Suppose y''-4y=xe^{2x}.
Solution of the homogenous equation is $y_H(x) = C_{1} e^{2x} + C_{2} e^{-2}$, after solving the characteristic equation with the guess $y=e^{rx}$.
Now my instructor insists that the one solution is either
$y(x) = Ax^{2} e^{2x} + Bxe^{2x}$
or
$y(x) = Ax^{2}e^{2x} + Bxe^{2x}+Ce^{2x}$
...and then I get the solution $y(x) = y_{H}(x) +\frac{1}{8}x^{2}e^{2x}-\frac{1}{16}xe^{2x}$
but I cannot understand the choices. Why do just the forms work? I have tried many different forms there and get lost/wasted a lot time -- and my instructor just says that it is a "guess" and smiles. How can I find the one solution without guessing?
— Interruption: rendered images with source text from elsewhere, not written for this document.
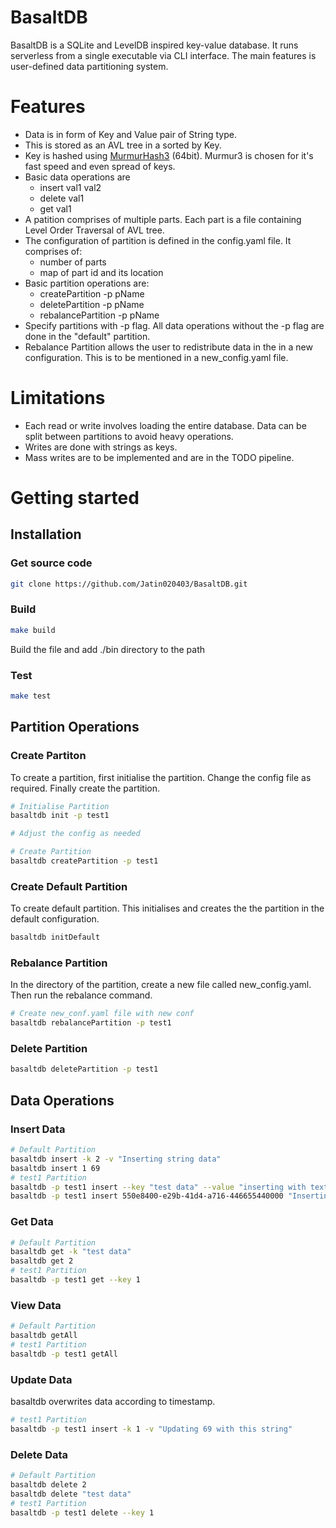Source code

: # BasaltDB

BasaltDB is a SQLite and LevelDB inspired key-value database. It runs serverless from a single executable via CLI interface. The main features is user-defined data partitioning system. 

# Features

  * Data is in form of Key and Value pair of String type.
  * This is stored as an AVL tree in a sorted by Key.
  * Key is hashed using [MurmurHash3](https://github.com/aappleby/smhasher/wiki/MurmurHash3) (64bit). Murmur3 is chosen for it's fast speed and even spread of keys. 
  * Basic data operations are 
    * insert val1 val2
    * delete val1
    * get val1
  * A patition comprises of multiple parts. Each part is a file containing Level Order Traversal of AVL tree.
  * The configuration of partition is defined in the config.yaml file. It comprises of: 
    * number of parts
    * map of part id and its location
  * Basic partition operations are:
    * createPartition -p pName
    * deletePartition -p pName
    * rebalancePartition -p pName
  * Specify partitions with -p flag. All data operations without the -p flag are done in the "default" partition.
  * Rebalance Partition allows the user to redistribute data in the in a new configuration. This is to be mentioned in a new_config.yaml file.

# Limitations

  * Each read or write involves loading the entire database. Data can be split between partitions to avoid heavy operations.
  * Writes are done with strings as keys.
  * Mass writes are to be implemented and are in the TODO pipeline. 

# Getting started 

## Installation

### Get source code 

```bash
git clone https://github.com/Jatin020403/BasaltDB.git
```

### Build

```sh
make build
```
Build the file and add ./bin directory to the path

### Test

```sh
make test
```

## Partition Operations

### Create Partiton

To create a partition, first initialise the partition. Change the config file as required. Finally create the partition.

```sh
# Initialise Partition
basaltdb init -p test1

# Adjust the config as needed 

# Create Partition 
basaltdb createPartition -p test1
```

### Create Default Partition

To create default partition. This initialises and creates the the partition in the default configuration.

```sh
basaltdb initDefault
```

### Rebalance Partition

In the directory of the partition, create a new file called new_config.yaml. Then run the rebalance command.

```sh
# Create new_conf.yaml file with new conf
basaltdb rebalancePartition -p test1
```

### Delete Partition
```sh
basaltdb deletePartition -p test1
```

## Data Operations

### Insert Data

```sh
# Default Partition
basaltdb insert -k 2 -v "Inserting string data"
basaltdb insert 1 69                        
# test1 Partition
basaltdb -p test1 insert --key "test data" --value "inserting with text data"
basaltdb -p test1 insert 550e8400-e29b-41d4-a716-446655440000 "Inserting with UUID"
```

### Get Data
```sh
# Default Partition
basaltdb get -k "test data"
basaltdb get 2 
# test1 Partition
basaltdb -p test1 get --key 1 
```

### View Data
```sh
# Default Partition
basaltdb getAll
# test1 Partition
basaltdb -p test1 getAll
```

### Update Data
basaltdb overwrites data according to timestamp.

```sh
# test1 Partition
basaltdb -p test1 insert -k 1 -v "Updating 69 with this string"
```

### Delete Data
```sh
# Default Partition
basaltdb delete 2 
basaltdb delete "test data" 
# test1 Partition
basaltdb -p test1 delete --key 1 
```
For one solution, things such as $y(x)=e^{2x}$ or $y(x)=xe^{2x}$ work so I am a bit lost why the more complex form is "the solution" and why it provides all solutions.
For example, the case $y=e^{2x}$. We get y'=2e^{2x} and y''=4e^{2x} so
y''-4y = 4e^{2x} - 4 e^{2x} = 0
so $RHS = xe^{2x} = 0$ so $x=0$, a solution?! If not why? Ok it is naive, it does not contain all cases but how can I know that some form contains all?